David: No, I'm not gay. I'm just celibate.
Cal: I think... I mean, that sounds gay. I just want you to know this is, like, the first conversation of, like, three conversations that leads to you being gay. Like, there's this and then in a year it's like, "Oh, you know, I'm kinda gonna want to get back out there, but I think I like guys," and then there's the big, "Oh, I'm... I'm... I'm a gay guy now."
David: You're gay for saying that.
Cal: I'm gay for saying that?
David: You know how I know you're gay?
Cal: How? How do you know I'm gay?
David: Because you macramed yourself a pair of jean shorts.
Cal: You know how I know *you're* gay? You just told me you're not sleeping with women any more.
David: You know how I know you're gay?
Cal: How? Cause you're gay? And you can tell who other gay people are?

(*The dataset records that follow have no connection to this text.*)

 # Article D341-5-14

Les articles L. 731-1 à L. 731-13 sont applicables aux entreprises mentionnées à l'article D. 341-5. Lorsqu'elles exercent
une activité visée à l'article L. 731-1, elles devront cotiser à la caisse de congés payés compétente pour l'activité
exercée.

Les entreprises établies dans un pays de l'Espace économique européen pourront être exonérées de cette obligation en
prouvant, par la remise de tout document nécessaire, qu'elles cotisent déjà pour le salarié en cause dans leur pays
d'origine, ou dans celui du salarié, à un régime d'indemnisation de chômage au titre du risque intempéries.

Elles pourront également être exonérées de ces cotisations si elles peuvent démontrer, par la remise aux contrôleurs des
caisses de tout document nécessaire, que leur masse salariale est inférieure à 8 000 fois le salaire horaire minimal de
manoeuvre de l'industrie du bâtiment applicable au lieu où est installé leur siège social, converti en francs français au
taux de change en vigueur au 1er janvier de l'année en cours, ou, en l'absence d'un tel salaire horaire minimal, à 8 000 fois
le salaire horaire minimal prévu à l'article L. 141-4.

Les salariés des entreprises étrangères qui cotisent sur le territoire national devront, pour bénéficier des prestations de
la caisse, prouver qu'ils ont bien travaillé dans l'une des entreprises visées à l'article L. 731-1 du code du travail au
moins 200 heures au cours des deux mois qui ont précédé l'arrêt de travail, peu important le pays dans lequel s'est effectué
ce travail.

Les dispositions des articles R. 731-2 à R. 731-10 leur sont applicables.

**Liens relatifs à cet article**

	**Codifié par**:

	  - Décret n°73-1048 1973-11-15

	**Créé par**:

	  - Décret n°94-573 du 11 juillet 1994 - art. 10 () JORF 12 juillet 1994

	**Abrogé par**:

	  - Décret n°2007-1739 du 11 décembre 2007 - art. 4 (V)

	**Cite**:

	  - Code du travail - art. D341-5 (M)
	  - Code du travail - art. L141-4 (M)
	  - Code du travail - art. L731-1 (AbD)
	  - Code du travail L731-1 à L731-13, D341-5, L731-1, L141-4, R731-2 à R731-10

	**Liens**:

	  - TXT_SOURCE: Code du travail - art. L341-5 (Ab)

David: You know how I know you're gay?
Cal: How?
David: You like Coldplay.

Andy Stitzer: You guys, she's picking me up in an hour.
David: Oh, drag, dude.
Cal: She's picking you up from here?
Andy Stitzer: Yeah.
Cal: That's fucked up, man.
Andy Stitzer: Why?
Cal: Why? Seriously. I mean, look at this place, man. You gotta see this through the eyes of a woman, you know? What is she going to think when she comes in here? Look. He's got a billion toys.
Andy Stitzer: So what?
Cal: And more video games than a teenaged Asian kid.
Andy Stitzer: Okay.
Cal: [Pointing to an action figure on a shelf] Is that the Six Million Dollar Man's boss?
Andy Stitzer: That's Oscar Goldman.
Cal: Why do you have that?
Andy Stitzer: That's worth a lot of money. That's much more valuable than Steve Austin.
Cal: Well, that may be the case. But none of this shit is sexy, okay?
Andy Stitzer: I'm not trying to be sexy, man.
Cal: [Pointing to a framed poster] I mean, seriously, Asia? You framed an Asia poster? How hard did the people at the frame store laugh when you brought this in?
Andy Stitzer: They did not laugh at me.
David: Know why you're gay? Because you like Asia.
Andy Stitzer: You guys cool it with the gay. You know, she's on her way over here, okay?
Cal: First, you relax, okay?
Andy Stitzer: Just stop calming me down and tell me what I should do.
Cal: Okay, we just take everything that's embarrassing and we move it out of here so it doesn't look like you live in Neverland Ranch.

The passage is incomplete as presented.